To do - The answer should hold only the lines from the one containing "## Capstone Project" through the one containing "### Welcome to my portfolio" in the entries below, copied exactly, without pictures.

Material for this task -

-*-

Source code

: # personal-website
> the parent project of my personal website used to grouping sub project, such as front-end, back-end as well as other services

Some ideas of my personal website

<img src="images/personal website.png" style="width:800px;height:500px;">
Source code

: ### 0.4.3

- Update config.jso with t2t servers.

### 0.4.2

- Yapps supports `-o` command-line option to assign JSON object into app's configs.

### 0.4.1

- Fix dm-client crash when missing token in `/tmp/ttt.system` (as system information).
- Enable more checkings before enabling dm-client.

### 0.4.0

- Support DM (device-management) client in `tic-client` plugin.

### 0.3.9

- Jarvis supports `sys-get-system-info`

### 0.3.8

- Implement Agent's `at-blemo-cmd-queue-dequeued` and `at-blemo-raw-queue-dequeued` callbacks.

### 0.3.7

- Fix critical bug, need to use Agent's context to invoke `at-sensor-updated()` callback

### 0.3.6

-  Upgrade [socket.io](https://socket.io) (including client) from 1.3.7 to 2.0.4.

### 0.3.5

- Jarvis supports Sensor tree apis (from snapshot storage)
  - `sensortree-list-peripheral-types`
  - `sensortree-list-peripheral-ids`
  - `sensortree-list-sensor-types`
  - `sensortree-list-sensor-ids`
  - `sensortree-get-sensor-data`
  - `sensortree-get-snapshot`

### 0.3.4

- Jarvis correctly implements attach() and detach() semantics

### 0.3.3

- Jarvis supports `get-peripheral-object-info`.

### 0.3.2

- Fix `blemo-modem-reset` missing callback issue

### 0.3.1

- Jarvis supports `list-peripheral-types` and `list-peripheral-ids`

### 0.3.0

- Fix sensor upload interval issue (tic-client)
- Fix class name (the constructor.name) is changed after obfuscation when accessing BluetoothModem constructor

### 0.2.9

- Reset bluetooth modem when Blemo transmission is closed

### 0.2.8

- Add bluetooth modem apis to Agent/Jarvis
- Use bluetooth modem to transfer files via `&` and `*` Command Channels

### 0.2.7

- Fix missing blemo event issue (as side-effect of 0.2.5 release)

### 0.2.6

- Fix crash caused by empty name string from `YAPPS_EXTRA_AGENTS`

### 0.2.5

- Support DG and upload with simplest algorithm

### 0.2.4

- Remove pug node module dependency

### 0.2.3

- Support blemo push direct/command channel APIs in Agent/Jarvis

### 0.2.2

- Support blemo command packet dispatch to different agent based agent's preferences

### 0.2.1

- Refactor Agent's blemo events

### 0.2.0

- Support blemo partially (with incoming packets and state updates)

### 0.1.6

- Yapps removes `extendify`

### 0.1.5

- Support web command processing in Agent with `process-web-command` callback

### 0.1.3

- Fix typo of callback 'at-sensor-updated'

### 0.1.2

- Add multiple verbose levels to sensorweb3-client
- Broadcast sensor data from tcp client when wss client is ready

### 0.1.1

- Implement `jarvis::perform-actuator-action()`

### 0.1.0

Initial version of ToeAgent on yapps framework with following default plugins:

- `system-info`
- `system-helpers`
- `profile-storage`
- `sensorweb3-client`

-*-

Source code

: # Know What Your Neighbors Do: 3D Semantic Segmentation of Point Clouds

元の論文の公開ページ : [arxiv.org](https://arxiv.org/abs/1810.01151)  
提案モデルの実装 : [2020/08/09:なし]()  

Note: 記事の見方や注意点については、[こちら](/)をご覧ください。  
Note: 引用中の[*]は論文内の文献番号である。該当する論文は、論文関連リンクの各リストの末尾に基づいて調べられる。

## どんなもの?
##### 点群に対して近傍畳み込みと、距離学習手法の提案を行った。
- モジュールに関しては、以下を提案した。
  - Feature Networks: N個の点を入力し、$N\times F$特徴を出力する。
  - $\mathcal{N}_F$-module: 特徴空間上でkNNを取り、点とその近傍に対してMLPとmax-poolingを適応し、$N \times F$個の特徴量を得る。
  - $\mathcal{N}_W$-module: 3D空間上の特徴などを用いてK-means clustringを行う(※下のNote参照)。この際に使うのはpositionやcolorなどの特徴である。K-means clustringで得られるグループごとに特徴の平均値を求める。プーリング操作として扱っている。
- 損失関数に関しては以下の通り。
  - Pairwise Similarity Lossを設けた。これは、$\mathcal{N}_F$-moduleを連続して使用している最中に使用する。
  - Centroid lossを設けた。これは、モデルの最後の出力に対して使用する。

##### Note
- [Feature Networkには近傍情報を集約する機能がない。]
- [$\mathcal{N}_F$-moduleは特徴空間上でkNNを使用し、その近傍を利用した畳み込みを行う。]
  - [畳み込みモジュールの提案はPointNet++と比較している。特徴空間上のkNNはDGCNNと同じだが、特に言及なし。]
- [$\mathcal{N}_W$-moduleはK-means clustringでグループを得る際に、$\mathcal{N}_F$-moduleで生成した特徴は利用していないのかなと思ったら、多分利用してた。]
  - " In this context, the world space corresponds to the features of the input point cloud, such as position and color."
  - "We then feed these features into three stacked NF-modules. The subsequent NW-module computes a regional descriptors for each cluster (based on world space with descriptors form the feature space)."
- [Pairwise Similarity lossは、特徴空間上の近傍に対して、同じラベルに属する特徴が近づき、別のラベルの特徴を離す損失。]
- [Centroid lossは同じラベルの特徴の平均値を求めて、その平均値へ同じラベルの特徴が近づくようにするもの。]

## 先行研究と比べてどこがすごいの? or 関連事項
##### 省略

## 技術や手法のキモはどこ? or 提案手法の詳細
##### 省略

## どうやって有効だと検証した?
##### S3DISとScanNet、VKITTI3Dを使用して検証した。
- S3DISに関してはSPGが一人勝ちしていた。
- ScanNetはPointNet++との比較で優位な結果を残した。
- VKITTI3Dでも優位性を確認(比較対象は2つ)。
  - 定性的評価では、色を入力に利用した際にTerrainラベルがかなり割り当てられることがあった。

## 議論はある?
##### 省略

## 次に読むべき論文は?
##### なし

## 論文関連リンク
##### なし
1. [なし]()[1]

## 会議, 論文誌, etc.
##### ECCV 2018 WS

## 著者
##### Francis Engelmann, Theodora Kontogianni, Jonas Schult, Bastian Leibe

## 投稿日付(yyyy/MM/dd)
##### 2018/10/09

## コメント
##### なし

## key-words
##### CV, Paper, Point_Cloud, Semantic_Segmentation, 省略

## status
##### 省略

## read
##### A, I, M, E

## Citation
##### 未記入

-*-

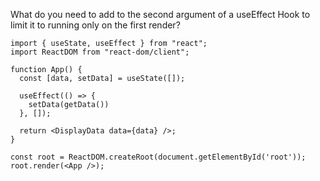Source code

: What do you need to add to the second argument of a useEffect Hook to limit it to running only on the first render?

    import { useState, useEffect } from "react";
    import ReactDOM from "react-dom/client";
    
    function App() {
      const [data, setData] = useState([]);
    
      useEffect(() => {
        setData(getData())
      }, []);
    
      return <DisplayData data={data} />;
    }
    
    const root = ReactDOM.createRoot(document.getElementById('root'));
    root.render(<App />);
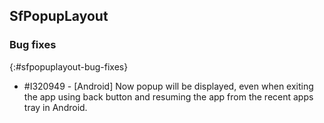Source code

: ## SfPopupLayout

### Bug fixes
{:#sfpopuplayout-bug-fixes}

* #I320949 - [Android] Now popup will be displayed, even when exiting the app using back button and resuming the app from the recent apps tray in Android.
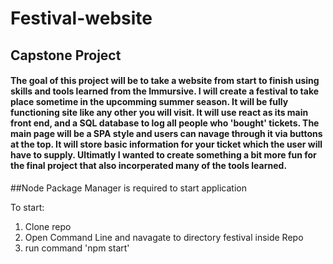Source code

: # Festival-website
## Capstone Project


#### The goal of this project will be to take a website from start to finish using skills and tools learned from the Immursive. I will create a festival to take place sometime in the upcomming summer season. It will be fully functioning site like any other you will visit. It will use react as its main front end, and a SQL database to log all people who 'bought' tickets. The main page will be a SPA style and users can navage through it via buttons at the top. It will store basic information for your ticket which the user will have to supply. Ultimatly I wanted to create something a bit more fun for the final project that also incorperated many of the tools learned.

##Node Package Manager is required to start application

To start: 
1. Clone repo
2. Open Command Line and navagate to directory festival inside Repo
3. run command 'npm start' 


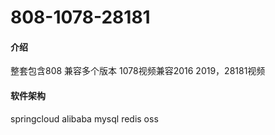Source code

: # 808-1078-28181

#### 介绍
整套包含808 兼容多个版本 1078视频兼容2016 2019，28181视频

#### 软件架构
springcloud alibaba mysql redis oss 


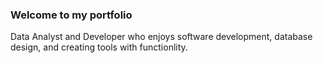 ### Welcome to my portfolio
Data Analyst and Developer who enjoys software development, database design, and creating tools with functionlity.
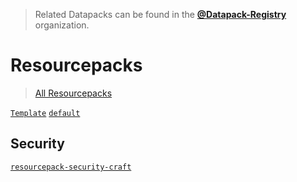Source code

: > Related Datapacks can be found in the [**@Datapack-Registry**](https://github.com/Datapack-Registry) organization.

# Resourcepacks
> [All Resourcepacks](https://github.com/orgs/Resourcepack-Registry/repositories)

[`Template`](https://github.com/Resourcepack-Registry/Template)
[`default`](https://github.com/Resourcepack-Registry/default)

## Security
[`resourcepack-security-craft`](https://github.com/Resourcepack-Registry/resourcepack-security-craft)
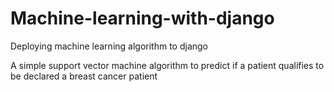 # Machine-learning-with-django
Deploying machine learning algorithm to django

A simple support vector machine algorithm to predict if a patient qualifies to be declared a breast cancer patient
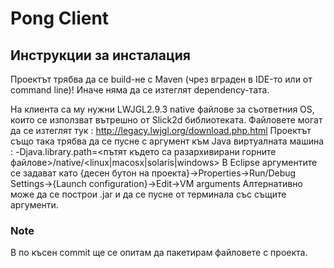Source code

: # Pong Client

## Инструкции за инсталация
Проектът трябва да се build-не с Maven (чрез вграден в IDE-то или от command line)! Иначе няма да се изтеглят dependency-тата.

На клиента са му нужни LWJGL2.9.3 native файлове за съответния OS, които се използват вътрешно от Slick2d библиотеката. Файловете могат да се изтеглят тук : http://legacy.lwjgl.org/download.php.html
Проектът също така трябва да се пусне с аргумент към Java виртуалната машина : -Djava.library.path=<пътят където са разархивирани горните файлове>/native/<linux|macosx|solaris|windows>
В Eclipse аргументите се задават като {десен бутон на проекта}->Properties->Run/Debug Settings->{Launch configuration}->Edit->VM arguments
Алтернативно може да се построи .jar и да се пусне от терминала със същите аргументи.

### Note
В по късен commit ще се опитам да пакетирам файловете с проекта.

-*-

Task response -
## Capstone Project


#### The goal of this project will be to take a website from start to finish using skills and tools learned from the Immursive. I will create a festival to take place sometime in the upcomming summer season. It will be fully functioning site like any other you will visit. It will use react as its main front end, and a SQL database to log all people who 'bought' tickets. The main page will be a SPA style and users can navage through it via buttons at the top. It will store basic information for your ticket which the user will have to supply. Ultimatly I wanted to create something a bit more fun for the final project that also incorperated many of the tools learned.

##Node Package Manager is required to start application

To start: 
1. Clone repo
2. Open Command Line and navagate to directory festival inside Repo
3. run command 'npm start' 


Source code

: # 808-1078-28181

#### 介绍
整套包含808 兼容多个版本 1078视频兼容2016 2019，28181视频

#### 软件架构
springcloud alibaba mysql redis oss 


 ### Welcome to my portfolio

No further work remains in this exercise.